Stored data
◇ ◇ ◇

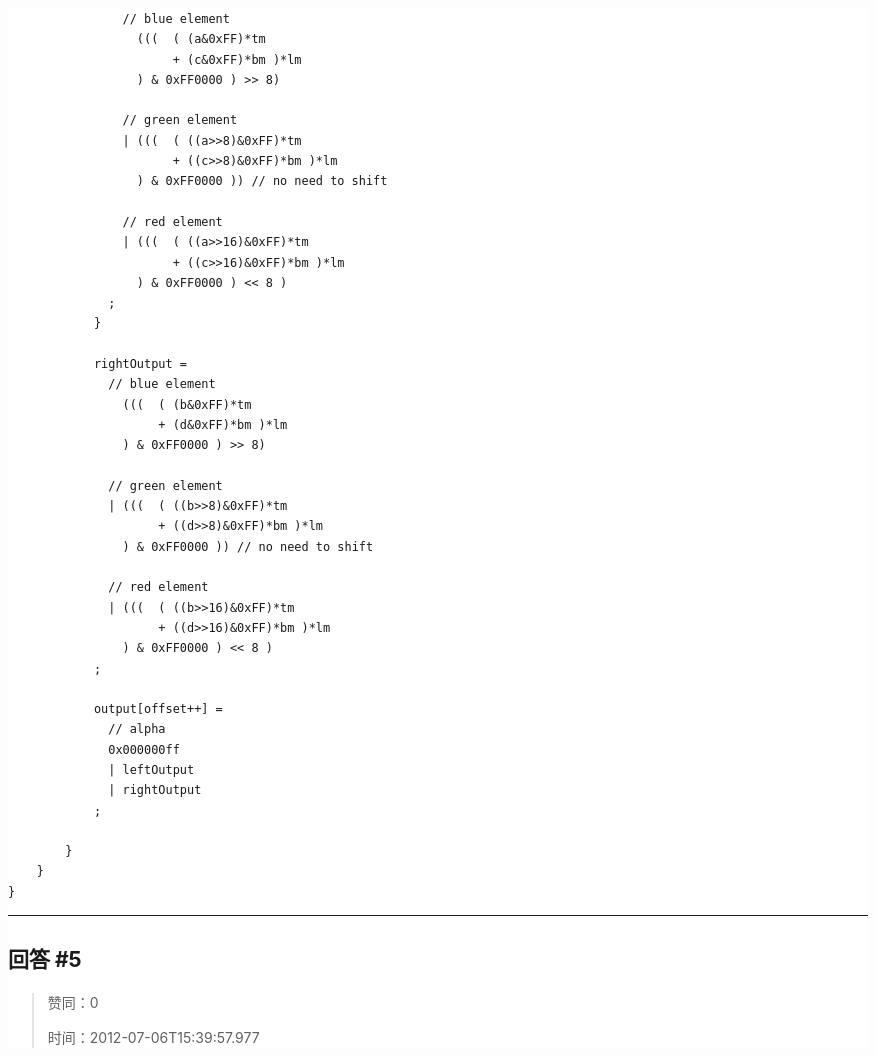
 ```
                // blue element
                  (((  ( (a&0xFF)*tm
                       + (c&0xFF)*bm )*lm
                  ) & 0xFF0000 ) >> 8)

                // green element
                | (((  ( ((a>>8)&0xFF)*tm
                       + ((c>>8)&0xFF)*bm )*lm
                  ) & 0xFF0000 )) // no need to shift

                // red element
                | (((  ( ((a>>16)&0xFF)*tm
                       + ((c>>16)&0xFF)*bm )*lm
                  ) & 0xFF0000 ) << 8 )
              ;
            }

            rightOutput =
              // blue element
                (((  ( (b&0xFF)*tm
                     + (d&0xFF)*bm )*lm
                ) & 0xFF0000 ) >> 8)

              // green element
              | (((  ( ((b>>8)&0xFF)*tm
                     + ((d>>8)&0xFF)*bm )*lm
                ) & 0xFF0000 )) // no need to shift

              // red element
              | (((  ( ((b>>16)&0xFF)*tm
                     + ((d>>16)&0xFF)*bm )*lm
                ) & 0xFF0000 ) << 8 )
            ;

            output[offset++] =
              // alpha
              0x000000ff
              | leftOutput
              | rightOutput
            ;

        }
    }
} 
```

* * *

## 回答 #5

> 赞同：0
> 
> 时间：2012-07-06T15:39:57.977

◇ ◇ ◇

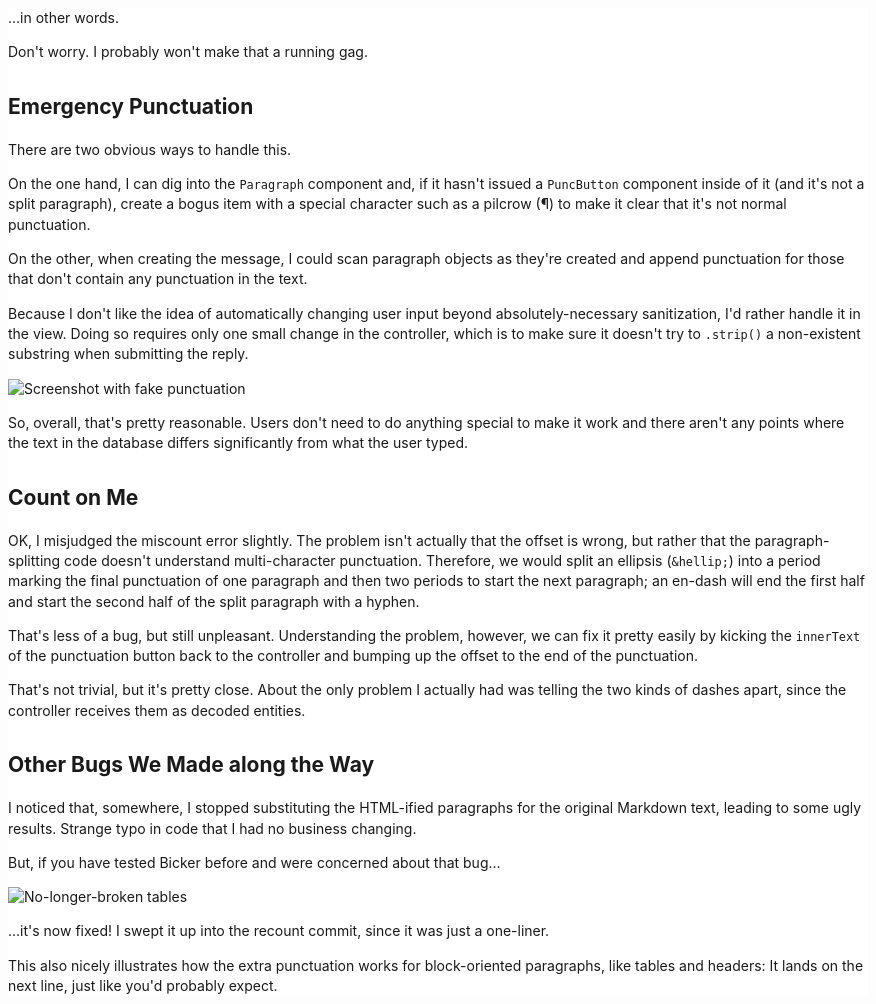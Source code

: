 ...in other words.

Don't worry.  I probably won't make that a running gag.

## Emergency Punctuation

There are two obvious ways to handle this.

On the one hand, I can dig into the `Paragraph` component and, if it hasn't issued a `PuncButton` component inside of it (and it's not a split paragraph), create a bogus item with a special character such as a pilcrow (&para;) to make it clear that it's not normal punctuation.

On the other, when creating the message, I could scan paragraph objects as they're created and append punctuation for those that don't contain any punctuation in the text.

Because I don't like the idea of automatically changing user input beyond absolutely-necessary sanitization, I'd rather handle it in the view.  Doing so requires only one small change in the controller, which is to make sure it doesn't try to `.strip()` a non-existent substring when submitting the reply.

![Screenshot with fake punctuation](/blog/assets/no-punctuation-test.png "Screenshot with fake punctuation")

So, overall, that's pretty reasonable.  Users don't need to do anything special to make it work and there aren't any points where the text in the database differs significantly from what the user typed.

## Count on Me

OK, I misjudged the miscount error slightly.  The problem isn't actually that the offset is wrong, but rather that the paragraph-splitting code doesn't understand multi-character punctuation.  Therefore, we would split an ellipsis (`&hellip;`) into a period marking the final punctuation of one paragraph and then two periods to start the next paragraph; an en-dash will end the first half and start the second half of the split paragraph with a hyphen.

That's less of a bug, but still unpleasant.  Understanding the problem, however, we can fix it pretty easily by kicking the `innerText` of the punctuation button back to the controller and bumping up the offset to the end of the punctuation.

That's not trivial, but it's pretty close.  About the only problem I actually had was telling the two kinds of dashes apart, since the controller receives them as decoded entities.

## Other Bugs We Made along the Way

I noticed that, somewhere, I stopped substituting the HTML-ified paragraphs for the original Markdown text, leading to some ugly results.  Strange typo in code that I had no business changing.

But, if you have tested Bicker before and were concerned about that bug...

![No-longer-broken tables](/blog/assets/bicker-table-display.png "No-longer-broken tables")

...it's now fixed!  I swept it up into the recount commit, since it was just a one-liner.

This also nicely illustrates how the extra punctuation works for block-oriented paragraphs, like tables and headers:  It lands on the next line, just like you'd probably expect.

◇ ◇ ◇

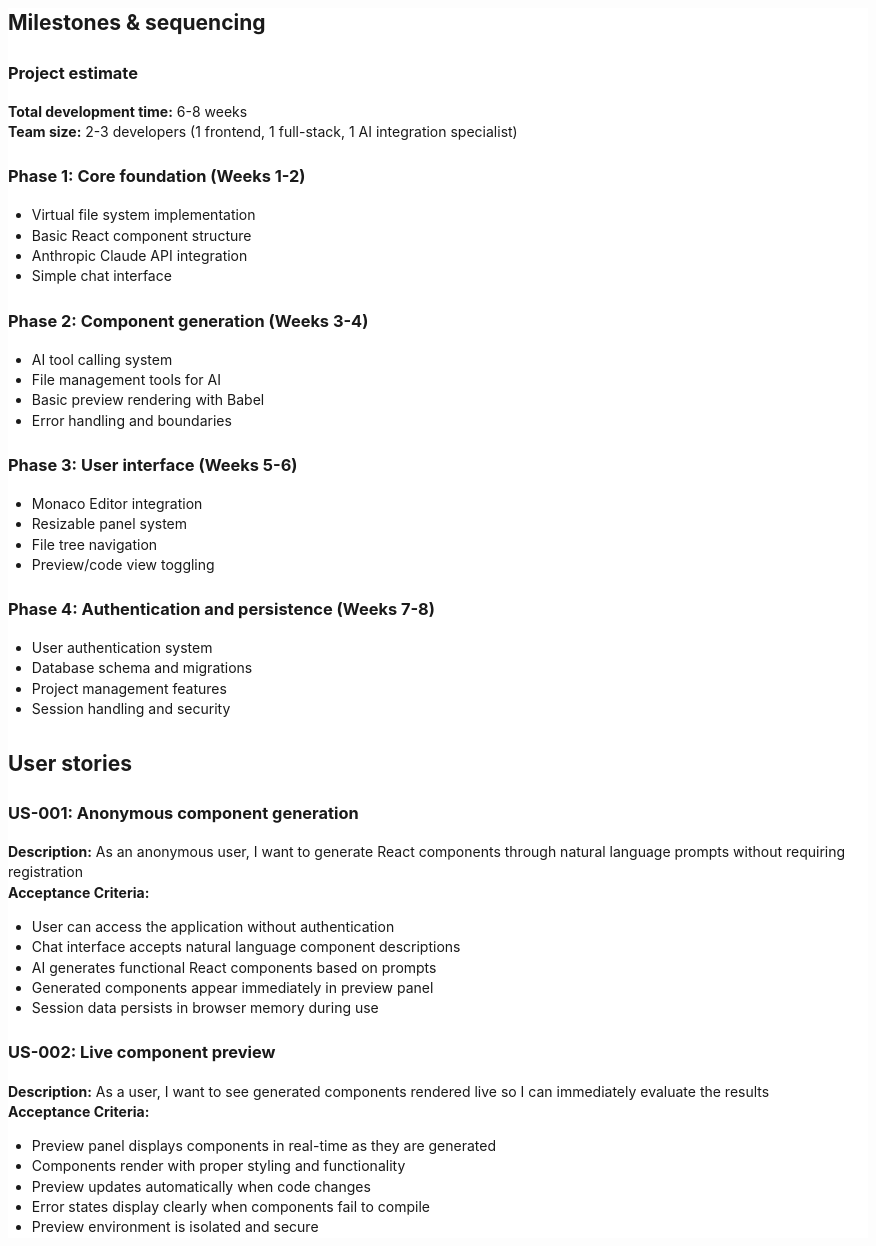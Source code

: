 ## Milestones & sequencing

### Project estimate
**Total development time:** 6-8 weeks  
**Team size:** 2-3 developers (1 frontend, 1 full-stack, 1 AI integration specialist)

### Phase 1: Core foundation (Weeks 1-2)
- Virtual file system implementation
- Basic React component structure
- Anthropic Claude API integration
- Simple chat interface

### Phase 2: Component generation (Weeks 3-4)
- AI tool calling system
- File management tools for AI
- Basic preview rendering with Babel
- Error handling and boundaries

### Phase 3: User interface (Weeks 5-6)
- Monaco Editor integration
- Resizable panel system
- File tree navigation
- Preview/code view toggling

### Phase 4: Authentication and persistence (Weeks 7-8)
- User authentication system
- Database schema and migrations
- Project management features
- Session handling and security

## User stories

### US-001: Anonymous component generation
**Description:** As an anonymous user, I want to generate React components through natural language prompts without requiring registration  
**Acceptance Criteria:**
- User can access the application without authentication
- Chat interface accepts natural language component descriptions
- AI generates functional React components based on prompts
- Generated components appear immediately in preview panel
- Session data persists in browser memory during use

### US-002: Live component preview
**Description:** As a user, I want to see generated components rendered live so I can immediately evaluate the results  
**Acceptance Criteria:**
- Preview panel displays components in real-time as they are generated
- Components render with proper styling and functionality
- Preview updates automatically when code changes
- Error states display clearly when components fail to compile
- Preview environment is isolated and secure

◇ ◇ ◇

WHAT THIS TASK INVOLVES:
Among the records above, extract exactly the lines from the line with "- File tree navigation" to the line with "- Session data", both lines included, and leave out the rest.

TASK ANSWER:
- File tree navigation
- Preview/code view toggling

### Phase 4: Authentication and persistence (Weeks 7-8)
- User authentication system
- Database schema and migrations
- Project management features
- Session handling and security

## User stories

### US-001: Anonymous component generation
**Description:** As an anonymous user, I want to generate React components through natural language prompts without requiring registration  
**Acceptance Criteria:**
- User can access the application without authentication
- Chat interface accepts natural language component descriptions
- AI generates functional React components based on prompts
- Generated components appear immediately in preview panel
- Session data persists in browser memory during use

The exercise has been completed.